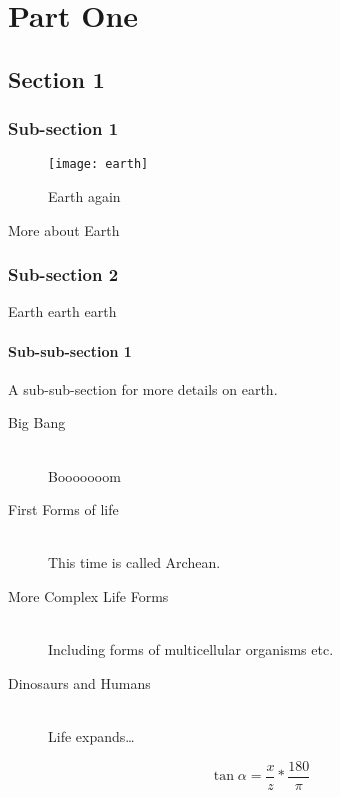 
\chapter{Part One}


\section{Section 1}

\subsection{Sub-section 1}
\begin{wrapfigure}{R}{0.45\textwidth}
  \begin{center}
    \texttt{[image: earth]}
  \end{center}
  \caption{Earth again}
\end{wrapfigure}

More about Earth

\subsection{Sub-section 2}
Earth earth earth

\subsubsection{Sub-sub-section 1}

A sub-sub-section for more details on earth.

\begin{description}
\item[Big Bang] \hfill \\
Booooooom

\item[First Forms of life] \hfill \\
This time is called Archean.

\item[More Complex Life Forms] \hfill \\
Including forms of multicellular organisms etc.

\item[Dinosaurs and Humans] \hfill \\
Life expands\ldots
\end{description} 

\begin{equation}
\tan\alpha = \frac{x}{z} * \frac{180}{\pi} 
\end{equation}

☆ ☆ ☆ ☆ ☆

== YOUR TASK ==
Starting with the line that contains "Including forms of", copy each line through the end of the data exactly, and leave out all earlier lines.

== ANSWER ==
Including forms of multicellular organisms etc.

\item[Dinosaurs and Humans] \hfill \\
Life expands\ldots
\end{description} 

\begin{equation}
\tan\alpha = \frac{x}{z} * \frac{180}{\pi} 
\end{equation}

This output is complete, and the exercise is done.